Wednesday, June 29, 2005
From "The Habit of Being"
...I am a Catholic peculiarly possessed of the modern consciousness, that thing Jung describes as unhistorical, solitary, and guilty. To possess this within the Church is to bear a burden, the necessary burden for the conscious Catholic. It's to feel the contemporary situation at the ultimate level.
Tuesday, June 28, 2005
From "The Habit of Being", pg. 370
The dissecting language [speaking of a Karl Adam book] repels me too; this is what is known as The Pious Style...In some pious writers there is a lot about the Church being the bride of Christ. This kind of metaphor may have helped that age to get a picture of a certain reality; it fails to help most of us...The only places you can really avoid the Pious Style are in the liturgy and the Bible; and these are the places where the Church herself speaks.

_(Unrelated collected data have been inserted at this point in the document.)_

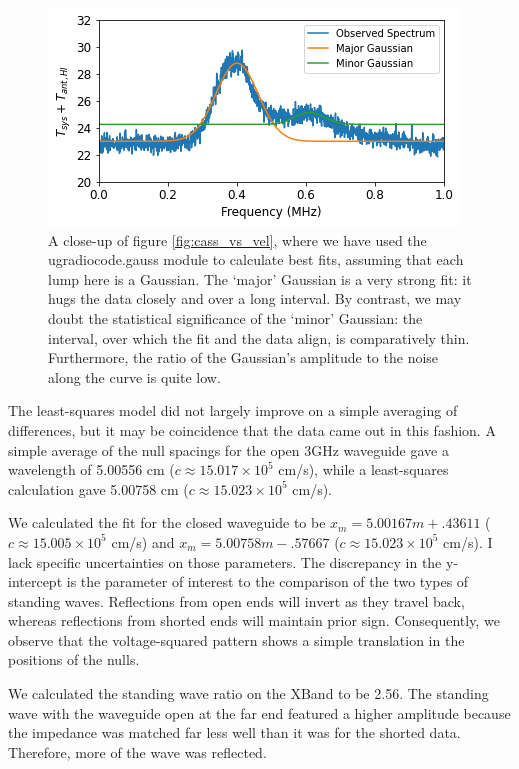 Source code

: \documentclass[12pt]{article}
\begin{document}
\begin{figure}
\centering
	\includegraphics[width=.6\linewidth]{gauss}
	\caption{A close-up of figure \ref{fig:cass_vs_vel}, where we have used the ugradiocode.gauss module to calculate best fits, assuming that each lump here is a Gaussian. The `major' Gaussian is a very strong fit: it hugs the data closely and over a long interval. By contrast, we may doubt the statistical significance of the `minor' Gaussian: the interval, over which the fit and the data align, is comparatively thin. Furthermore, the ratio of the Gaussian's amplitude to the noise along the curve is quite low.}
	\label{fig:gauss}
\end{figure}




The least-squares model did not largely improve on a simple averaging of differences, but it may be coincidence that the data came out in this fashion. A simple average of the null spacings for the open 3GHz waveguide gave a wavelength of 5.00556 cm ($c \approx 15.017 \times 10^5$ cm/s), while a least-squares calculation gave 5.00758 cm ($c \approx 15.023 \times 10^5$ cm/s).

We calculated the fit for the closed waveguide to be $x_m = 5.00167 m + .43611$ ($c \approx 15.005 \times 10^5$ cm/s) and $x_m = 5.00758 m - .57667$ ($c \approx 15.023 \times 10^5$ cm/s). I lack specific uncertainties on those parameters. The discrepancy in the y-intercept is the parameter of interest to the comparison of the two types of standing waves. Reflections from open ends will invert as they travel back, whereas reflections from shorted ends will maintain prior sign. Consequently, we observe that the voltage-squared pattern shows a simple translation in the positions of the nulls.

We calculated the standing wave ratio on the XBand to be 2.56. The standing wave with the waveguide open at the far end featured a higher amplitude because the impedance was matched far less well than it was for the shorted data. Therefore, more of the wave was reflected.
\end{document}
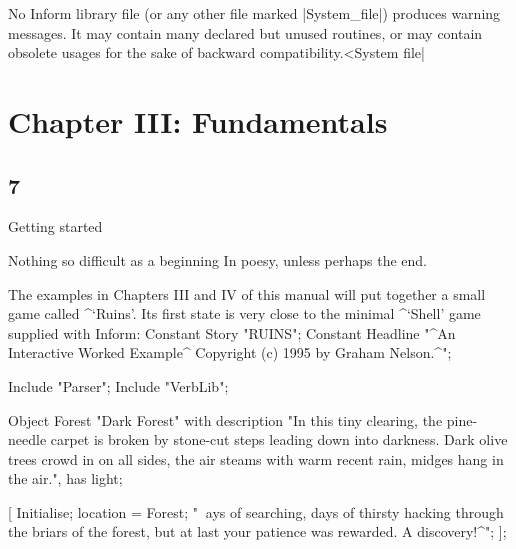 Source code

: \ddanger No Inform library file (or any other file marked |System_file|)
produces warning messages.  It may contain many declared but unused routines,
or may contain obsolete usages for the sake of backward
compatibility.^^|System file|

\tenpoint

\chapter{Chapter III: Fundamentals}

\section{7}{Getting started}

\poem
Nothing so difficult as a beginning
In poesy, unless perhaps the end.

\noindent
The examples in Chapters III and IV of this manual will put together
a small game called ^{`Ruins'}.  Its first state is very close to
the minimal ^{`Shell'} game supplied with Inform:
\beginstt
Constant Story "RUINS";
Constant Headline "^An Interactive Worked Example^
             Copyright (c) 1995 by Graham Nelson.^";

Include "Parser";
Include "VerbLib";

Object Forest "Dark Forest"
  with description
          "In this tiny clearing, the pine-needle carpet is broken by
           stone-cut steps leading down into darkness.  Dark olive
           trees crowd in on all sides, the air steams with warm recent
           rain, midges hang in the air.",
  has  light;

[ Initialise;
  location = Forest;
 "^^^^^Days of searching, days of thirsty hacking through the briars of
  the forest, but at last your patience was rewarded. A discovery!^";
];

from The Habit of Being, pg. 145
The virtue of novenas is that they keep you at it for nine consecutive days and the human attention being what it is, this is a long time. I hate to say most of these prayers written by saints-in-an-emotional-state. You feel you are wearing somebody else's finery and I can never describe my heart as "burning" to the Lord (who knows better) without snickering.
Monday, June 20, 2005
On the Christian writer...
The Christian writer does not decide what would be good for the world and proceed to deliver it. Like a very doubtful Jacob, he confronts what stands in his path and wonders if he will come out of the struggle at all.